So the other night, I was channel surfing. I'm actually not much of a TV watcher, although I did watch the two and a half hour finale of Lost. I must tell you that it's a good thing they all remain lost, because that show made no sense the last couple of years.
Anyway, as I was channel surfing I stumbled upon the show The Bachelorette. Now, I haven't seen that show in years. I think I may have seen one episode of it a long time ago.
Apparently this woman who is "The Bachelorette" was originally on The Bachelor. She supposedly fell in love with "The Bachelor," but then decided to bail out of the running because of a dream job. Then after taking that dream job, and regretting that she didn't go with "The Bachelor," she decided to become the next "Bachelorette."
Are you following me so far? Good.
Anyway, the show is hilarious. Twenty-five guys competing for one girl. I must say, though, that these twenty-five guys were acting like a bunch of women. They were cat fighting, backstabbing, and living in fantasy land. It was ridiculous.

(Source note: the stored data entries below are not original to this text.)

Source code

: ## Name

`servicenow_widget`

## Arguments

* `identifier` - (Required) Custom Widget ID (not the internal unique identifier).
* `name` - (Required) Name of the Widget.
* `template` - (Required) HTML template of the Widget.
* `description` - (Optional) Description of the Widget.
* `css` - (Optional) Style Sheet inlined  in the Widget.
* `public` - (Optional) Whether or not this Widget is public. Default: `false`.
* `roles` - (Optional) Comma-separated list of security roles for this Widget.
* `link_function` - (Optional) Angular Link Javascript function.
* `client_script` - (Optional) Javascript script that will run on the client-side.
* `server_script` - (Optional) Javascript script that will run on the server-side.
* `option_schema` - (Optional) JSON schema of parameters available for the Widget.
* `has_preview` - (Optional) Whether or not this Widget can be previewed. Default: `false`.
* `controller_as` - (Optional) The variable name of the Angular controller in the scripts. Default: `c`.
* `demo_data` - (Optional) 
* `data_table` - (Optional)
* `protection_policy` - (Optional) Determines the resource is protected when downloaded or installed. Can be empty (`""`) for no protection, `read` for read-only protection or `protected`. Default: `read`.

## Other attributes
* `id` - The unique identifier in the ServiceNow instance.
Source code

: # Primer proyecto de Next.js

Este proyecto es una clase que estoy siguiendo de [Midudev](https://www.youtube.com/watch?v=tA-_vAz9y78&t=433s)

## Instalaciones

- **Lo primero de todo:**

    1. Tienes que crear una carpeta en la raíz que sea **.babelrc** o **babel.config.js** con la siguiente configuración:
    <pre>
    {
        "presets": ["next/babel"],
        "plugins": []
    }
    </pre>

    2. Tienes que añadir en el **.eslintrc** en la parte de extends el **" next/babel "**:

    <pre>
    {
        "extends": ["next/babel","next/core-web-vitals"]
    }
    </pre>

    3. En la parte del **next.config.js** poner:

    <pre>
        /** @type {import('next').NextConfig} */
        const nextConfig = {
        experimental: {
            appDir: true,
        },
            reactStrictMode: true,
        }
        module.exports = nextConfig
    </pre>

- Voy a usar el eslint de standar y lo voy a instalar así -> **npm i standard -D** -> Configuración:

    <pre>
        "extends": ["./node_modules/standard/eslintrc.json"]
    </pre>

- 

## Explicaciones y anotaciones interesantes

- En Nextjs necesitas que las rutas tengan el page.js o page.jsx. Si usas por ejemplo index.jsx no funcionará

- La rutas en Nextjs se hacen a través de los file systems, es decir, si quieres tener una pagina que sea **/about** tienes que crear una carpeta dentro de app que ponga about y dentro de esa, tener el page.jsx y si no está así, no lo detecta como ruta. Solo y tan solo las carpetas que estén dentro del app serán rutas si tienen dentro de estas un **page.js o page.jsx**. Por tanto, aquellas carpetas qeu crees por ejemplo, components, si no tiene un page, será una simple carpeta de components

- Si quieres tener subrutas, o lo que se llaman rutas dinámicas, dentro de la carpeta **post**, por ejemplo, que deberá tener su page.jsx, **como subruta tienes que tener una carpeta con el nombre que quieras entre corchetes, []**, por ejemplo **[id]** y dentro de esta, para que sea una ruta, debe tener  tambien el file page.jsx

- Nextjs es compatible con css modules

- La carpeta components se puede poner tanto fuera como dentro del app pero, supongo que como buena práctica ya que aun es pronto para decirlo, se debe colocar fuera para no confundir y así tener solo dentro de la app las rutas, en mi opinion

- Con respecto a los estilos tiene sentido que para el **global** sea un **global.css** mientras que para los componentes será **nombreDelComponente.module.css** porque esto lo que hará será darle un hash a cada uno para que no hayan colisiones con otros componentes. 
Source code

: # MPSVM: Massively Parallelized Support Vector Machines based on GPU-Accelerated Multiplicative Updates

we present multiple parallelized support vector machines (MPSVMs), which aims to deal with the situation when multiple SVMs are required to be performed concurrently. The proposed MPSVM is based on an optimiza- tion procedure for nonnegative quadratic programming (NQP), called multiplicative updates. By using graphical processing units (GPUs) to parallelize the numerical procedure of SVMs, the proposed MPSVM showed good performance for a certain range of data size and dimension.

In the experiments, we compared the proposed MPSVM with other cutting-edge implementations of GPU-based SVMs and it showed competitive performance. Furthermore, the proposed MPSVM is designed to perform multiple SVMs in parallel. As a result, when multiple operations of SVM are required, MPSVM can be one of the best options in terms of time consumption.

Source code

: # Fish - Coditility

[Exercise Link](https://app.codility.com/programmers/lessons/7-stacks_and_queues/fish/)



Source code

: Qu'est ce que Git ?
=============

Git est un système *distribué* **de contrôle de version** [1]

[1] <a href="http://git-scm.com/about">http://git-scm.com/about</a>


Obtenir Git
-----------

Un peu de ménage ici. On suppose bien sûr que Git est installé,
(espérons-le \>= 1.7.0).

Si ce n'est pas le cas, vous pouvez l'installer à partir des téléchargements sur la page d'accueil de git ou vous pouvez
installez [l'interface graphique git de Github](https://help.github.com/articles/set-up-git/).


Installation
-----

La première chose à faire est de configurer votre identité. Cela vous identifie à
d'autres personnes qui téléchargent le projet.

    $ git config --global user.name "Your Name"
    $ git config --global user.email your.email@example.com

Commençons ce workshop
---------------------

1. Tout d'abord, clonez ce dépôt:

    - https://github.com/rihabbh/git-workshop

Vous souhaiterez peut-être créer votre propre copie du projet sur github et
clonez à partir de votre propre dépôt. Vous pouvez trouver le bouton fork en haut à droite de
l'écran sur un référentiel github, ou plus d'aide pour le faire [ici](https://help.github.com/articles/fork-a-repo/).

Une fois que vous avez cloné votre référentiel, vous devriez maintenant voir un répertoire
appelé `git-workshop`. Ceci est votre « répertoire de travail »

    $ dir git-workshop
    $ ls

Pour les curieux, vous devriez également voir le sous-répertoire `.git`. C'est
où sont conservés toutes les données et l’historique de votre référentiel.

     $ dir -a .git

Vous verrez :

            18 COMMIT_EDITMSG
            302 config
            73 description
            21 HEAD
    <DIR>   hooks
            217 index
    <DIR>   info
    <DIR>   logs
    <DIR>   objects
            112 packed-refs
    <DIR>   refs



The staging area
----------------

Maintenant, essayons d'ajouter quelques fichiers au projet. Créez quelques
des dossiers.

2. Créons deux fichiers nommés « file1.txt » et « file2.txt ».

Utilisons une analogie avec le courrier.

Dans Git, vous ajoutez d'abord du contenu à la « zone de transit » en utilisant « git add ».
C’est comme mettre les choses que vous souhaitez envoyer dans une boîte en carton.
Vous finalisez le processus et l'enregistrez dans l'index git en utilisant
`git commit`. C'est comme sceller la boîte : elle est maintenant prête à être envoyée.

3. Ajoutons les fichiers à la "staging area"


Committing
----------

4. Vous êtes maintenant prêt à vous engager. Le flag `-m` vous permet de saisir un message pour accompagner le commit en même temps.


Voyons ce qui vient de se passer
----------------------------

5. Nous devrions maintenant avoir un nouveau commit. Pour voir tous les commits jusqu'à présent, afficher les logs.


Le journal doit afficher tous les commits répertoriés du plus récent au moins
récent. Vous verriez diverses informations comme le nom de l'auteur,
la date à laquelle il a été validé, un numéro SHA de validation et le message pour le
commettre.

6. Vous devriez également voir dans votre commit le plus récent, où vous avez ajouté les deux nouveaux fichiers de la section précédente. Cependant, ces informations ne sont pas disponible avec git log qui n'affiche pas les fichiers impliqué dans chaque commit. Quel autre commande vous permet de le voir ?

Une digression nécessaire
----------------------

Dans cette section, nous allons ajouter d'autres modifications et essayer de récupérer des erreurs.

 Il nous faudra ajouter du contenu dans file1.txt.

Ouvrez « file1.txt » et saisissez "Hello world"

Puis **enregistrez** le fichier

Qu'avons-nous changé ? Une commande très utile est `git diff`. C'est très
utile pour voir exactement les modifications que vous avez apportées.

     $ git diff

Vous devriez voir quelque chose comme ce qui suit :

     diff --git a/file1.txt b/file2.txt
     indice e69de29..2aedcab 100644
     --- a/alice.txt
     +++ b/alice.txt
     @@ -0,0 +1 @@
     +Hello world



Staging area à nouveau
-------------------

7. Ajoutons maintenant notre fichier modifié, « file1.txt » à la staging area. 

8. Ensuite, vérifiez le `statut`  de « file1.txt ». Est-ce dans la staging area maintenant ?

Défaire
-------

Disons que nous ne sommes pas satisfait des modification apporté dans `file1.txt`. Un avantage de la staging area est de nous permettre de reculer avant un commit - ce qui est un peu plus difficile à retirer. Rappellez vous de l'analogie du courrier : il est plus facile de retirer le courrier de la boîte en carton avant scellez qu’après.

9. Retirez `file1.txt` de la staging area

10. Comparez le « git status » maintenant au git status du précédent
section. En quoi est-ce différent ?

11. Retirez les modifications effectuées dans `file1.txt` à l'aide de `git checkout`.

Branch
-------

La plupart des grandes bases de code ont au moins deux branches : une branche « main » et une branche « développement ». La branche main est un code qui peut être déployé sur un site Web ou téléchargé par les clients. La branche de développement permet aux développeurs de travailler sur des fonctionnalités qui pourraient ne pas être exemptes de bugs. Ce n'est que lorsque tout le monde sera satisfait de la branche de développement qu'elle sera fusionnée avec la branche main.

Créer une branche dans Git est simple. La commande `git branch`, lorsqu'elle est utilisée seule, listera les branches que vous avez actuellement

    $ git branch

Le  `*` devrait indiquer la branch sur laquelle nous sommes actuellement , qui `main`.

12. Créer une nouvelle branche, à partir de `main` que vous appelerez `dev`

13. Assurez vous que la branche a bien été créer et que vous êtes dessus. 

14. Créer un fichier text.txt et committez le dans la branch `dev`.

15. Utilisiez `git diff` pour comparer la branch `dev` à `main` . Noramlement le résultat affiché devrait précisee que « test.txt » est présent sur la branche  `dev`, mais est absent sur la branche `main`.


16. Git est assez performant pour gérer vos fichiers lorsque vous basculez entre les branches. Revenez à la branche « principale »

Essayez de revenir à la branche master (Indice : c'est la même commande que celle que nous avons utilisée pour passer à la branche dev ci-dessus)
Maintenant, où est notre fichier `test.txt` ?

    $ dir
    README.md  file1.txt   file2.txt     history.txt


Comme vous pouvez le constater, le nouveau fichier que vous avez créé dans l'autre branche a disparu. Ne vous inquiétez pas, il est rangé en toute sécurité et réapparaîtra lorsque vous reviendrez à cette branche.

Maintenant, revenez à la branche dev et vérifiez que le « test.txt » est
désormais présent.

Ten of them didn't get picked (i.e., didn't get a rose). Every time they interviewed one of these guys, he would say something like, "I was in love with Ali. I really loved Ali."
Really? They didn't even know her, but yet they were in love with her? No, they were in love with whatever version of her they watched when she was on The Bachelor.
These reality shows are about as real as real cannot get. I mean, come on.
How would you like to be one woman (or one man) who is pursued by twenty-five members of the opposite sex all at one time? Then when you get private dates with them, you get to go to beautiful places like Turkey, Portugal and Spain and fall in love.
So, anyway, at the end of the episode she ended up picking fifteen of them. Out of the fifteen, only two of them had a personality.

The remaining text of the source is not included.